Harman Kardon Citation 12
I will never forget the first time I laid eyes on the 12—it was the coolest and one of the most serious looking amplifiers I’d ever seen. I also remember that it was one of the rare electronic components that even “measurements tell everything” reviewers admitted sounded better than others measuring equally well. A real classic from 1972 (how I wish I had bought one!).
I’ve never been a hot enthusiast of this company’s products, but a William Johnson design must be represented. I leave to others choice of model (the D150, maybe?).
Phase Linear 400
Bob Carver’s 700 was higher powered and came first, but the 400, released in 1972, was the real beauty of the early super powered amplifiers with high output voltage swing. I used my 400 with great satisfaction for nearly five years on Dahlquist DQ‑10s.
Since the criterion is “significant,” the highest‑selling integrated amplifier ever made—introducing NAD’s famous “soft‑clipping” circuit—must surely qualify. It was an ambassador to high-end audio for literally hundreds of thousands of impecunious audiophiles all over the world.
I have no experience with Levinson products, but surely a list like this must include one—the 25 watt Class A ML2 perhaps?
Dan d’Agostino’s pioneering work in Class A amplification must be recognized, though I’m uncertain which model—the KSA 100, perhaps? Whatever, contemporary amplifier design is inconceivable without him.

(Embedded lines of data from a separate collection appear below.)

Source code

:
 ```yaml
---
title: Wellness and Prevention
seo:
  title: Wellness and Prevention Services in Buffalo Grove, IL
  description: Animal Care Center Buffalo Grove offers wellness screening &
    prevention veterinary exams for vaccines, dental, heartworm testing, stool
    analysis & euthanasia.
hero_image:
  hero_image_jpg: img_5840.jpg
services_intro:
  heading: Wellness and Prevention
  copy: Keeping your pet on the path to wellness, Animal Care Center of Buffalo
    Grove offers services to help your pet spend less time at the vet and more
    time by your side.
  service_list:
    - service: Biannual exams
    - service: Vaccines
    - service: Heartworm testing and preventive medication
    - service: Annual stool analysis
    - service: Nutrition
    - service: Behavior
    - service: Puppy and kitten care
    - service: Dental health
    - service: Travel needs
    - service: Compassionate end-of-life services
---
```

Marantz Model 9 monoblocks
Along with its less-expensive, lower-power, stereo brother, the Model 8B, Saul Marantz’s legendary Model 9 was the best tube amp money could buy back in the 1960s. A 70W (40W in switchable triode mode) monoblock, it set the standard for liquidity and gorgeousness of timbre in its day—and to some diehards still does. Its many latterday descendants include the marvelous and still-very-much-with-us Air Tight ATM-3. Though dark and euphonious in tonal balance (the 8B was arguably more neutral), the Model 9 was and is so beautiful that many listeners forgive it its colorations.
Sold as diy kits or factory-assembled, this very affordable, highly-tweakable, 35Wpc, EL34-based stereo tube amp from David Hafler is the best-selling audio component of all time with over 300,000 manufactured. The reasons for its popularity are obvious: This was (and still is) a simply lovely-sounding amp—sweet, bloomy, forgiving, and relatively neutral and transparent for its day (though it didn’t do the frequency extremes like today’s tube designs do). The ST-70 has too many descendants to list, including the early ARC amps and the late, great Luxman MB-3045. Perhaps the most prominent at the moment is the highly praised Van Alstine Ultrawave recently reviewed by Dick Olsher. (Dynaco also made several worthy solid-state amps, including the very popular 60Wpc Stereo 120 and the 200Wpc Stereo 400.)
Phase Linear 400
Introduced in 1972, this 200Wpc stereo amplifier from the redoubtable Bob Carver was perhaps the first big solid-state amps to offer high power without the usual price tag in grainness and odd-order harmonic roughness. Detailed, neutral, and transparent, the Phase 400 may not have generated all the wattage/voltage of its elder and bigger brother, the highly regarded Phase 700, but to some of us it sounded more lifelike in timbre and texture than the bigger PL. It was certainly a great buy at $500, setting a standard for affordable excellence in the 70s and 80s.
Audio Research Corporation D150
Preceded by the superior D75, D76, and D76A stereo amplifiers, this 150Wpc, 6550-based behemoth was the culmination of William Zane Johnson’s “first-generation” tube designs. An acknowledged classic from its debut in 1975, the D150 set the standard for high-power tube amplification in the 1970s and long after. The very model of neutrality, low distortion, substantial power delivery, and “high definition” (in the midband, not in the lowest bass or topmost treble), it is still highly prized by aficionados and led to the development of ever higher-powered, lower-distortion, higher-resolution, fuller-range designs from ARC, such as the Reference 600 and the current Reference 610T.